A las siete, bajó y puso la tele para ver las noticias de TV4. Estupefacto, escuchó primero los titulares y, luego, la descripción del tiroteo de la casa de campo de Stailarholmen. Era la noticia principal del día.

Subió corriendo al cuarto de invitados de la planta alta y metió sus pertenencias en la bolsa. Dos minutos más tarde, salió por la puerta y arrancó derrapando el Volvo blanco.

Escapó en el último momento. A tan sólo un kilómetro de Svavelsjö, se cruzó con dos coches patrulla, con las sirenas puestas, que se dirigían al pueblo.

Tras no pocos esfuerzos, Mikael Blomkvist pudo ver, por fin, a Holger Palmgren cerca de las seis de la tarde del miércoles. La dificultad residió en convencer al personal de que le dejaran entrar. Insistió con tanto empeño que a la enfermera responsable no le quedó más remedio que llamar a un tal doctor A. Sivarnandan, quien, al parecer, vivía cerca de la residencia. Sivarnandan llegó apenas pasados quince minutos y atendió al obcecado periodista. Al principio, no mostró ninguna intención de colaborar. Durante las dos últimas semanas, numerosos periodistas habían dado con Holger Palmgren y, por medio de métodos más bien desesperados, habían tratado de entrevistarle para obtener alguna declaración. Holger Palmgren se negaba en redondo a recibir semejantes visitas y el personal recibió la orden de no dejar pasar a nadie.

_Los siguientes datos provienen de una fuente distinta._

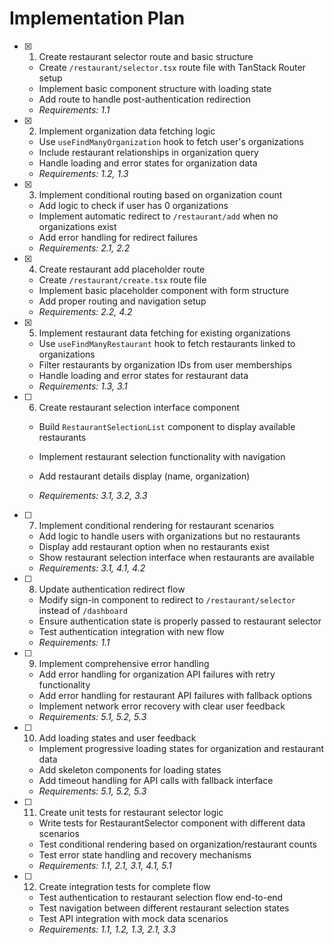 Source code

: # Implementation Plan

- [x] 1. Create restaurant selector route and basic structure





  - Create `/restaurant/selector.tsx` route file with TanStack Router setup
  - Implement basic component structure with loading state
  - Add route to handle post-authentication redirection
  - _Requirements: 1.1_

- [X] 2. Implement organization data fetching logic




  - Use `useFindManyOrganization` hook to fetch user's organizations
  - Include restaurant relationships in organization query
  - Handle loading and error states for organization data
  - _Requirements: 1.2, 1.3_

- [X] 3. Implement conditional routing based on organization count
  - Add logic to check if user has 0 organizations
  - Implement automatic redirect to `/restaurant/add` when no organizations exist
  - Add error handling for redirect failures
  - _Requirements: 2.1, 2.2_

- [X] 4. Create restaurant add placeholder route
  - Create `/restaurant/create.tsx` route file
  - Implement basic placeholder component with form structure
  - Add proper routing and navigation setup
  - _Requirements: 2.2, 4.2_

- [x] 5. Implement restaurant data fetching for existing organizations


  - Use `useFindManyRestaurant` hook to fetch restaurants linked to organizations
  - Filter restaurants by organization IDs from user memberships
  - Handle loading and error states for restaurant data
  - _Requirements: 1.3, 3.1_


- [ ] 6. Create restaurant selection interface component
  - Build `RestaurantSelectionList` component to display available restaurants
  - Implement restaurant selection functionality with navigation
  - Add restaurant details display (name, organization)


  - _Requirements: 3.1, 3.2, 3.3_

- [ ] 7. Implement conditional rendering for restaurant scenarios
  - Add logic to handle users with organizations but no restaurants
  - Display add restaurant option when no restaurants exist
  - Show restaurant selection interface when restaurants are available
  - _Requirements: 3.1, 4.1, 4.2_

- [ ] 8. Update authentication redirect flow
  - Modify sign-in component to redirect to `/restaurant/selector` instead of `/dashboard`
  - Ensure authentication state is properly passed to restaurant selector
  - Test authentication integration with new flow
  - _Requirements: 1.1_

- [ ] 9. Implement comprehensive error handling
  - Add error handling for organization API failures with retry functionality
  - Add error handling for restaurant API failures with fallback options
  - Implement network error recovery with clear user feedback
  - _Requirements: 5.1, 5.2, 5.3_

- [ ] 10. Add loading states and user feedback
  - Implement progressive loading states for organization and restaurant data
  - Add skeleton components for loading states
  - Add timeout handling for API calls with fallback interface
  - _Requirements: 5.1, 5.2, 5.3_

- [ ] 11. Create unit tests for restaurant selector logic
  - Write tests for RestaurantSelector component with different data scenarios
  - Test conditional rendering based on organization/restaurant counts
  - Test error state handling and recovery mechanisms
  - _Requirements: 1.1, 2.1, 3.1, 4.1, 5.1_

- [ ] 12. Create integration tests for complete flow
  - Test authentication to restaurant selection flow end-to-end
  - Test navigation between different restaurant selection states
  - Test API integration with mock data scenarios
  - _Requirements: 1.1, 1.2, 1.3, 2.1, 3.3_ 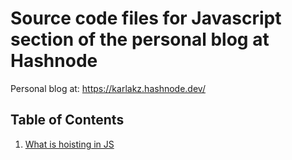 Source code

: # Source code files for Javascript section of the personal blog at Hashnode
Personal blog at: https://karlakz.hashnode.dev/

## Table of Contents
1. [What is hoisting in JS](../../tree/what-is-hoisting)
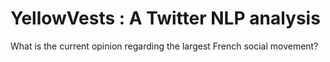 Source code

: # YellowVests : A Twitter NLP analysis
What is the current opinion regarding the largest French social movement?
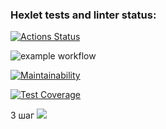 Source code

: ### Hexlet tests and linter status:

[![Actions Status](https://github.com/Aleksey-Belov/frontend-project-46/workflows/hexlet-check/badge.svg)](https://github.com/Aleksey-Belov/frontend-project-46/actions)

![example workflow](https://github.com/Aleksey-Belov/frontend-project-46/actions/workflows/frontend-project-46.yml/badge.svg)

[![Maintainability](https://api.codeclimate.com/v1/badges/aac429031ad75c4f9757/maintainability)](https://codeclimate.com/github/Aleksey-Belov/frontend-project-46/maintainability)

[![Test Coverage](https://api.codeclimate.com/v1/badges/aac429031ad75c4f9757/test_coverage)](https://codeclimate.com/github/Aleksey-Belov/frontend-project-46/test_coverage)

3 шаг
<a href="https://asciinema.org/a/j5nsPtuCQtqkq7j37Qk9RrqiZ" target="_blank"><img src="https://asciinema.org/a/j5nsPtuCQtqkq7j37Qk9RrqiZ.svg" /></a>
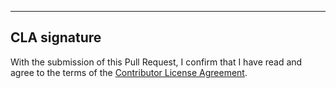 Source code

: 
---

## CLA signature

With the submission of this Pull Request, I confirm that I have read and agree to the terms of the [Contributor License Agreement](https://github.com/safe-research/cla/blob/main/CLA.md).
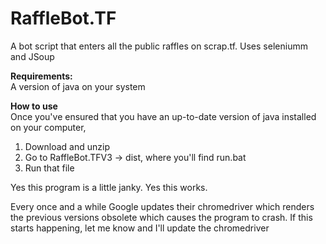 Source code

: # RaffleBot.TF
A bot script that enters all the public raffles on scrap.tf. Uses seleniumm and JSoup

**Requirements:**  
A version of java on your system

**How to use**  
Once you've ensured that you have an up-to-date version of java installed on your computer,
1. Download and unzip
2. Go to RaffleBot.TFV3 -> dist, where you'll find run.bat
3. Run that file

Yes this program is a little janky.
Yes this works.

Every once and a while Google updates their chromedriver which renders the previous versions obsolete which causes the program to crash. If this starts happening, let me know and I'll update the chromedriver
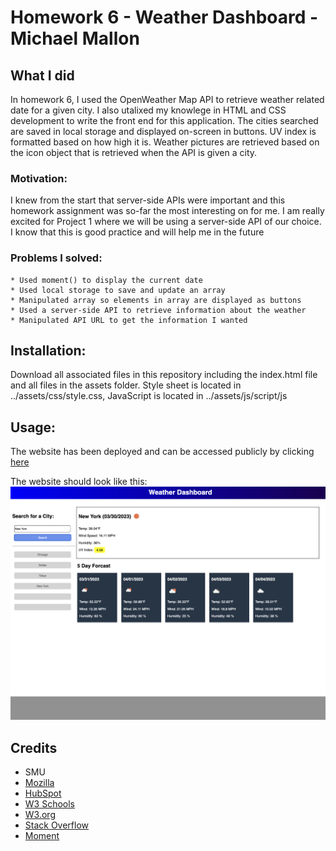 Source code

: # Homework 6 - Weather Dashboard - Michael Mallon

## What I did
In homework 6, I used the OpenWeather Map API to retrieve weather related date for a given city. I also utalixed my knowlege in HTML and CSS development to write the front end for this application. The cities searched are saved in local storage and displayed on-screen in buttons. UV index is formatted based on how high it is. Weather pictures are retrieved based on the icon object that is retrieved when the API is given a city.

### Motivation:
I knew from the start that server-side APIs were important and this homework assignment was so-far the most interesting on for me. I am really excited for Project 1 where we will be using a server-side API of our choice. I know that this is good practice and will help me in the future

### Problems I solved:
    * Used moment() to display the current date
    * Used local storage to save and update an array
    * Manipulated array so elements in array are displayed as buttons
    * Used a server-side API to retrieve information about the weather
    * Manipulated API URL to get the information I wanted

## Installation:
Download all associated files in this repository including the index.html file and all files in the assets folder. Style sheet is located in ../assets/css/style.css, JavaScript is located in ../assets/js/script/js

## Usage:
The website has been deployed and can be accessed publicly by clicking [here](https://main.d36v7ke5sieg8n.amplifyapp.com/)

The website should look like this:
![Website Screen Shot](./Assets/weather.jpg)


## Credits
- SMU
- [Mozilla](https://developer.mozilla.org)
- [HubSpot](https://blog.hubspot.com/website/css-border)
- [W3 Schools](https://www.w3schools.com/)
- [W3.org](https://www.w3.org/)
- [Stack Overflow](https://stackoverflow.com)
- [Moment](https://momentjs.com/)
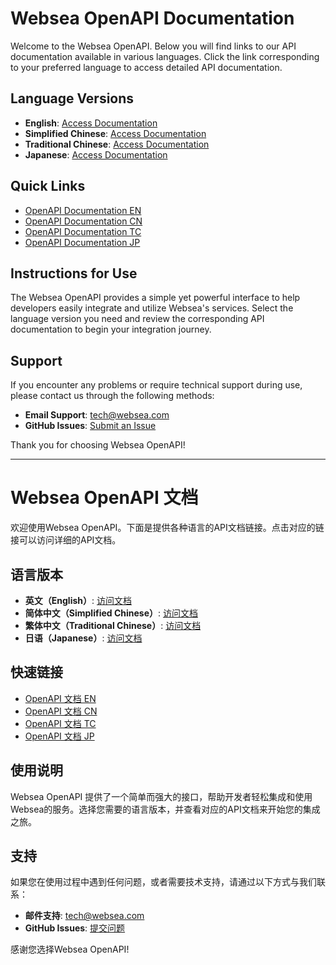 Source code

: # Websea OpenAPI Documentation

Welcome to the Websea OpenAPI. Below you will find links to our API documentation available in various languages. Click the link corresponding to your preferred language to access detailed API documentation.

## Language Versions

- **English**: [Access Documentation](https://webseaex.github.io/openapi_en.html)
- **Simplified Chinese**: [Access Documentation](https://webseaex.github.io/zh/)
- **Traditional Chinese**: [Access Documentation](https://webseaex.github.io/openapi_tc.html)
- **Japanese**: [Access Documentation](https://webseaex.github.io/openapi_jp.html)


## Quick Links

- [OpenAPI Documentation EN](https://webseaex.github.io/openapi_en.html)
- [OpenAPI Documentation CN](https://webseaex.github.io/zh/)
- [OpenAPI Documentation TC](https://webseaex.github.io/openapi_tc.html)
- [OpenAPI Documentation JP](https://webseaex.github.io/openapi_jp.html)


## Instructions for Use

The Websea OpenAPI provides a simple yet powerful interface to help developers easily integrate and utilize Websea's services. Select the language version you need and review the corresponding API documentation to begin your integration journey.

## Support

If you encounter any problems or require technical support during use, please contact us through the following methods:

- **Email Support**: [tech@websea.com](mailto:tech@websea.com)
- **GitHub Issues**: [Submit an Issue](https://github.com/webseaex/openapi/issues)

Thank you for choosing Websea OpenAPI!

---

# Websea OpenAPI 文档

欢迎使用Websea OpenAPI。下面是提供各种语言的API文档链接。点击对应的链接可以访问详细的API文档。

## 语言版本

- **英文（English）**: [访问文档](https://webseaex.github.io/openapi_en.html)
- **简体中文（Simplified Chinese）**: [访问文档](https://webseaex.github.io/zh/)
- **繁体中文（Traditional Chinese）**: [访问文档](https://webseaex.github.io/openapi_tc.html)
- **日语（Japanese）**: [访问文档](https://webseaex.github.io/openapi_jp.html)


## 快速链接

- [OpenAPI 文档 EN](https://webseaex.github.io/openapi_en.html)
- [OpenAPI 文档 CN](https://webseaex.github.io/zh/)
- [OpenAPI 文档 TC](https://webseaex.github.io/openapi_tc.html)
- [OpenAPI 文档 JP](https://webseaex.github.io/openapi_jp.html)


## 使用说明

Websea OpenAPI 提供了一个简单而强大的接口，帮助开发者轻松集成和使用Websea的服务。选择您需要的语言版本，并查看对应的API文档来开始您的集成之旅。

## 支持

如果您在使用过程中遇到任何问题，或者需要技术支持，请通过以下方式与我们联系：

- **邮件支持**: [tech@websea.com](mailto:tech@websea.com)
- **GitHub Issues**: [提交问题](https://github.com/webseaex/openapi/issues)

感谢您选择Websea OpenAPI!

Sivarnandan también había seguido el desarrollo de los acontecimientos con una enorme preocupación. Le horrorizaron los titulares que Lisbeth Salander había provocado en los medios informativos y notó que su paciente se había sumido en una profunda depresión que -sospechaba Sivarnandan- era el resultado de la imposibilidad de Palmgren para actuar. Este había interrumpido su rehabilitación y se pasaba los días en su cuarto leyendo los periódicos y siguiendo la caza de Lisbeth Salander por televisión. No hacía más que darle vueltas al tema.

Decidido, Mikael se sentó frente a la mesa del doctor Sivarnandan y le aseguró que bajo ningún concepto quería someter a Holger Palmgren a incomodidad alguna y que su objetivo no era obtener ninguna declaración. Le explicó que era amigo de Lisbeth Salander, que no dudaba de su inocencia y que estaba buscando, desesperadamente, información que pudiera arrojar luz sobre ciertos aspectos de su pasado.

El doctor Sivarnandan era un hueso duro de roer. Mikael tuvo que dar cuenta detallada de qué pintaba él en toda aquella historia. Tras más de media hora de discusión Sivarnandan accedió. Le pidió a Mikael que esperara mientras subía al cuarto de Holger Palmgren para preguntarle si deseaba recibirlo.

Sivarnandan volvió pasados diez minutos.

– Ha consentido verle. Si no le cae bien, le echará a patadas. No puede entrevistarlo ni publicar nada sobre la visita.